Transcribe the records underneath word for word, and leave no line out.

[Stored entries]
──────────────────────────────
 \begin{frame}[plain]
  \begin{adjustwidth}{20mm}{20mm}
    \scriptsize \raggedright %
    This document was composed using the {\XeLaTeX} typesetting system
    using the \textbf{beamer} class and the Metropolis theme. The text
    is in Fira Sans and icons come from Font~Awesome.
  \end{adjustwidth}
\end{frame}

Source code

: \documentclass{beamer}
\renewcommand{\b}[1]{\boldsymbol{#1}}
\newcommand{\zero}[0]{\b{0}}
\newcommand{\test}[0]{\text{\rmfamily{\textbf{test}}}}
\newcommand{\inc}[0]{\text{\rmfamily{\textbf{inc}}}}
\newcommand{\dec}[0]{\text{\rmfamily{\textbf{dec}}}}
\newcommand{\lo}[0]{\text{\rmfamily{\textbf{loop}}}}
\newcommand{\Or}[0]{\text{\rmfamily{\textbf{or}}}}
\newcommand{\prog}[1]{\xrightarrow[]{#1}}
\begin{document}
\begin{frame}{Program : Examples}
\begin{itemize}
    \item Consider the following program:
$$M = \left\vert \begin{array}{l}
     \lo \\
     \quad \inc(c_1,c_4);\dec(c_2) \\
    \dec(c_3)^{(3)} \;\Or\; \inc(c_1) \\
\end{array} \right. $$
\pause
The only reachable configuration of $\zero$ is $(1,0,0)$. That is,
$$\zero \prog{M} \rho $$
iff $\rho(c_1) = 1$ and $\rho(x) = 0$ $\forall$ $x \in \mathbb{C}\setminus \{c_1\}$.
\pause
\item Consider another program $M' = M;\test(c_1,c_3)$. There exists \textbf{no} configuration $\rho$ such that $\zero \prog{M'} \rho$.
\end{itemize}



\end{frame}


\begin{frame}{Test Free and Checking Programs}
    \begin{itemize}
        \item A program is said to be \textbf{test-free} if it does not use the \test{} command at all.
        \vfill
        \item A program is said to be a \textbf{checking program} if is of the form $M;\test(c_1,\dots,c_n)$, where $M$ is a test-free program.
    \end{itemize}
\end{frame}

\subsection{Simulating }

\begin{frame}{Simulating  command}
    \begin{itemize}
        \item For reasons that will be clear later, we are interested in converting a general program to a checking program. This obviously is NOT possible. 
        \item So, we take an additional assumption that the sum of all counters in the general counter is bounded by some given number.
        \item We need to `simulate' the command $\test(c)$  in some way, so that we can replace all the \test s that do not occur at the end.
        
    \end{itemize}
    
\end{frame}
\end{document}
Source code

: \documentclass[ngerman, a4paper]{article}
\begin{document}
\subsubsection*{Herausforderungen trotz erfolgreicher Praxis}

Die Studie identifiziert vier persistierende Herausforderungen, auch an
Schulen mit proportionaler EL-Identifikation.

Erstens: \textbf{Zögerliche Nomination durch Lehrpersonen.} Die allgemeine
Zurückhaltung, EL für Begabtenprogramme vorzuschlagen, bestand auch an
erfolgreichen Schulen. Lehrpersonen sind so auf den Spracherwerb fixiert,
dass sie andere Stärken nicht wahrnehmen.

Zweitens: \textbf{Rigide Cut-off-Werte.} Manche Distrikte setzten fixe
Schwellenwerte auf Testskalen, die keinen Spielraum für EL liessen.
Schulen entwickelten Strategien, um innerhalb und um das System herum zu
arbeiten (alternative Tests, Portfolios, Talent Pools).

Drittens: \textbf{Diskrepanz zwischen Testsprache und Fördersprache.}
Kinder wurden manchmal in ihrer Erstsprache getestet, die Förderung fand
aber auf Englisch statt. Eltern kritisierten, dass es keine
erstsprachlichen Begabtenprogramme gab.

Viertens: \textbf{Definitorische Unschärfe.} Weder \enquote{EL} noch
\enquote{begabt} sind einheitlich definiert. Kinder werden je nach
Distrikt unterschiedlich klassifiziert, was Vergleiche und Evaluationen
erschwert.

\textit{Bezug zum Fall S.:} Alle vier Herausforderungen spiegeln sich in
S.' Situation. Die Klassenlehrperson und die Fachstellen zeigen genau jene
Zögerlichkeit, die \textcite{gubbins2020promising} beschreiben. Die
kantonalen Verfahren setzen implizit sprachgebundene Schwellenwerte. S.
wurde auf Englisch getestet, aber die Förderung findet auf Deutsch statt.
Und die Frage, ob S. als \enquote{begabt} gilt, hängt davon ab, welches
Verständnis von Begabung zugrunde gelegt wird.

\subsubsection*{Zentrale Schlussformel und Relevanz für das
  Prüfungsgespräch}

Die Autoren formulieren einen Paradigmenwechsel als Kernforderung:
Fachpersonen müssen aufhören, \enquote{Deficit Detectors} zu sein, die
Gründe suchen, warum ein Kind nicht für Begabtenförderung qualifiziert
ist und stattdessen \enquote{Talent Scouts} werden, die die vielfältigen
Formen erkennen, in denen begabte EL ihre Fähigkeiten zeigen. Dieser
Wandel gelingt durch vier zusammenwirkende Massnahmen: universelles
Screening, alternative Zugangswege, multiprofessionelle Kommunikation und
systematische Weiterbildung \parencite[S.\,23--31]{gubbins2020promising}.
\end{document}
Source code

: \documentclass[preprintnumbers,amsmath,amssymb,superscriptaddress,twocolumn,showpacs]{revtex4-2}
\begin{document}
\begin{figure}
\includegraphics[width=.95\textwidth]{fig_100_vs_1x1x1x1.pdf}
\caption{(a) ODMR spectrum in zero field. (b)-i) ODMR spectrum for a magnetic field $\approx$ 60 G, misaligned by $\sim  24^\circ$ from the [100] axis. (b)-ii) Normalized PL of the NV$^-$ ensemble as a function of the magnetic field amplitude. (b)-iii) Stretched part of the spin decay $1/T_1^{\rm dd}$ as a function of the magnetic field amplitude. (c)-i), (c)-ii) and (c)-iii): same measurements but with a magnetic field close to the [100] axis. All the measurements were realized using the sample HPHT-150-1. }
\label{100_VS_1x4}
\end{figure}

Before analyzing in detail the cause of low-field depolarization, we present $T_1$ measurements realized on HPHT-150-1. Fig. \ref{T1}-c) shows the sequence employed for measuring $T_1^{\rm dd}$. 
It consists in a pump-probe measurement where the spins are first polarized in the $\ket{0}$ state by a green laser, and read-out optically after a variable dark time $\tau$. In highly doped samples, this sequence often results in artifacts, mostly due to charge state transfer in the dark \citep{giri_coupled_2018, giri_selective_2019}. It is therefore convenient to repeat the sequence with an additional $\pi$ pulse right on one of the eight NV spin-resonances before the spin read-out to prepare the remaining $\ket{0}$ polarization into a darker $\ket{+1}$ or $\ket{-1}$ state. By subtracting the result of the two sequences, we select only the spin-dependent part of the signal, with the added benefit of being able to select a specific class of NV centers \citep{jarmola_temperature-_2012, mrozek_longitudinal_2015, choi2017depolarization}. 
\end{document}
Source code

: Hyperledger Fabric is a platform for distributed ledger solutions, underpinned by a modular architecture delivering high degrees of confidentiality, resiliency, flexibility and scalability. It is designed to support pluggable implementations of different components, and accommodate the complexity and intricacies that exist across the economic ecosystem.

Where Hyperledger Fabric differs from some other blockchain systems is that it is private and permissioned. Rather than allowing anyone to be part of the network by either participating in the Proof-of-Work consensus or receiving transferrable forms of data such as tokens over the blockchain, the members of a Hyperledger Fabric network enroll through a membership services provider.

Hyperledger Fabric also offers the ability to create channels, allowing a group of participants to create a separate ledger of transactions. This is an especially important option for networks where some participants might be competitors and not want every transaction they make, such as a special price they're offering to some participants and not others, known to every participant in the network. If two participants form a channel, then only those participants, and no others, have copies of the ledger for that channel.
──────────────────────────────
◆ **ANSWER SPACE**:
 \begin{frame}[plain]
  \begin{adjustwidth}{20mm}{20mm}
    \scriptsize \raggedright %
    This document was composed using the {\XeLaTeX} typesetting system
    using the \textbf{beamer} class and the Metropolis theme. The text
    is in Fira Sans and icons come from Font~Awesome.
  \end{adjustwidth}
\end{frame}

Source code

: \documentclass{beamer}
\renewcommand{\b}[1]{\boldsymbol{#1}}
\newcommand{\zero}[0]{\b{0}}
\newcommand{\test}[0]{\text{\rmfamily{\textbf{test}}}}
\newcommand{\inc}[0]{\text{\rmfamily{\textbf{inc}}}}
\newcommand{\dec}[0]{\text{\rmfamily{\textbf{dec}}}}
\newcommand{\lo}[0]{\text{\rmfamily{\textbf{loop}}}}
\newcommand{\Or}[0]{\text{\rmfamily{\textbf{or}}}}
\newcommand{\prog}[1]{\xrightarrow[]{#1}}
\begin{document}
\begin{frame}{Program : Examples}
\begin{itemize}
    \item Consider the following program:
$$M = \left\vert \begin{array}{l}
     \lo \\
     \quad \inc(c_1,c_4);\dec(c_2) \\
    \dec(c_3)^{(3)} \;\Or\; \inc(c_1) \\
\end{array} \right. $$
\pause
The only reachable configuration of $\zero$ is $(1,0,0)$. That is,
$$\zero \prog{M} \rho $$
iff $\rho(c_1) = 1$ and $\rho(x) = 0$ $\forall$ $x \in \mathbb{C}\setminus \{c_1\}$.
\pause
\item Consider another program $M' = M;\test(c_1,c_3)$. There exists \textbf{no} configuration $\rho$ such that $\zero \prog{M'} \rho$.
\end{itemize}



\end{frame}


\begin{frame}{Test Free and Checking Programs}
    \begin{itemize}
        \item A program is said to be \textbf{test-free} if it does not use the \test{} command at all.
        \vfill
        \item A program is said to be a \textbf{checking program} if is of the form $M;\test(c_1,\dots,c_n)$, where $M$ is a test-free program.
    \end{itemize}
\end{frame}

\subsection{Simulating }

\begin{frame}{Simulating  command}
    \begin{itemize}
        \item For reasons that will be clear later, we are interested in converting a general program to a checking program. This obviously is NOT possible. 
        \item So, we take an additional assumption that the sum of all counters in the general counter is bounded by some given number.
        \item We need to `simulate' the command $\test(c)$  in some way, so that we can replace all the \test s that do not occur at the end.
        
    \end{itemize}
    
\end{frame}
\end{document}
Source code

: \documentclass[ngerman, a4paper]{article}
\begin{document}
\subsubsection*{Herausforderungen trotz erfolgreicher Praxis}

Die Studie identifiziert vier persistierende Herausforderungen, auch an
Schulen mit proportionaler EL-Identifikation.

Erstens: \textbf{Zögerliche Nomination durch Lehrpersonen.} Die allgemeine
Zurückhaltung, EL für Begabtenprogramme vorzuschlagen, bestand auch an
erfolgreichen Schulen. Lehrpersonen sind so auf den Spracherwerb fixiert,
dass sie andere Stärken nicht wahrnehmen.

Zweitens: \textbf{Rigide Cut-off-Werte.} Manche Distrikte setzten fixe
Schwellenwerte auf Testskalen, die keinen Spielraum für EL liessen.
Schulen entwickelten Strategien, um innerhalb und um das System herum zu
arbeiten (alternative Tests, Portfolios, Talent Pools).

Drittens: \textbf{Diskrepanz zwischen Testsprache und Fördersprache.}
Kinder wurden manchmal in ihrer Erstsprache getestet, die Förderung fand
aber auf Englisch statt. Eltern kritisierten, dass es keine
erstsprachlichen Begabtenprogramme gab.

Viertens: \textbf{Definitorische Unschärfe.} Weder \enquote{EL} noch
\enquote{begabt} sind einheitlich definiert. Kinder werden je nach
Distrikt unterschiedlich klassifiziert, was Vergleiche und Evaluationen
erschwert.

\textit{Bezug zum Fall S.:} Alle vier Herausforderungen spiegeln sich in
S.' Situation. Die Klassenlehrperson und die Fachstellen zeigen genau jene
Zögerlichkeit, die \textcite{gubbins2020promising} beschreiben. Die
kantonalen Verfahren setzen implizit sprachgebundene Schwellenwerte. S.
wurde auf Englisch getestet, aber die Förderung findet auf Deutsch statt.
Und die Frage, ob S. als \enquote{begabt} gilt, hängt davon ab, welches
Verständnis von Begabung zugrunde gelegt wird.

\subsubsection*{Zentrale Schlussformel und Relevanz für das
  Prüfungsgespräch}

Die Autoren formulieren einen Paradigmenwechsel als Kernforderung:
Fachpersonen müssen aufhören, \enquote{Deficit Detectors} zu sein, die
Gründe suchen, warum ein Kind nicht für Begabtenförderung qualifiziert
ist und stattdessen \enquote{Talent Scouts} werden, die die vielfältigen
Formen erkennen, in denen begabte EL ihre Fähigkeiten zeigen. Dieser
Wandel gelingt durch vier zusammenwirkende Massnahmen: universelles
Screening, alternative Zugangswege, multiprofessionelle Kommunikation und
systematische Weiterbildung \parencite[S.\,23--31]{gubbins2020promising}.
\end{document}
Source code

: \documentclass[preprintnumbers,amsmath,amssymb,superscriptaddress,twocolumn,showpacs]{revtex4-2}
\begin{document}
\begin{figure}
\includegraphics[width=.95\textwidth]{fig_100_vs_1x1x1x1.pdf}
\caption{(a) ODMR spectrum in zero field. (b)-i) ODMR spectrum for a magnetic field $\approx$ 60 G, misaligned by $\sim  24^\circ$ from the [100] axis. (b)-ii) Normalized PL of the NV$^-$ ensemble as a function of the magnetic field amplitude. (b)-iii) Stretched part of the spin decay $1/T_1^{\rm dd}$ as a function of the magnetic field amplitude. (c)-i), (c)-ii) and (c)-iii): same measurements but with a magnetic field close to the [100] axis. All the measurements were realized using the sample HPHT-150-1. }
\label{100_VS_1x4}
\end{figure}

Before analyzing in detail the cause of low-field depolarization, we present $T_1$ measurements realized on HPHT-150-1. Fig. \ref{T1}-c) shows the sequence employed for measuring $T_1^{\rm dd}$. 
It consists in a pump-probe measurement where the spins are first polarized in the $\ket{0}$ state by a green laser, and read-out optically after a variable dark time $\tau$. In highly doped samples, this sequence often results in artifacts, mostly due to charge state transfer in the dark \citep{giri_coupled_2018, giri_selective_2019}. It is therefore convenient to repeat the sequence with an additional $\pi$ pulse right on one of the eight NV spin-resonances before the spin read-out to prepare the remaining $\ket{0}$ polarization into a darker $\ket{+1}$ or $\ket{-1}$ state. By subtracting the result of the two sequences, we select only the spin-dependent part of the signal, with the added benefit of being able to select a specific class of NV centers \citep{jarmola_temperature-_2012, mrozek_longitudinal_2015, choi2017depolarization}. 
\end{document}
Source code

: Hyperledger Fabric is a platform for distributed ledger solutions, underpinned by a modular architecture delivering high degrees of confidentiality, resiliency, flexibility and scalability. It is designed to support pluggable implementations of different components, and accommodate the complexity and intricacies that exist across the economic ecosystem.

Where Hyperledger Fabric differs from some other blockchain systems is that it is private and permissioned. Rather than allowing anyone to be part of the network by either participating in the Proof-of-Work consensus or receiving transferrable forms of data such as tokens over the blockchain, the members of a Hyperledger Fabric network enroll through a membership services provider.

Hyperledger Fabric also offers the ability to create channels, allowing a group of participants to create a separate ledger of transactions. This is an especially important option for networks where some participants might be competitors and not want every transaction they make, such as a special price they're offering to some participants and not others, known to every participant in the network. If two participants form a channel, then only those participants, and no others, have copies of the ledger for that channel.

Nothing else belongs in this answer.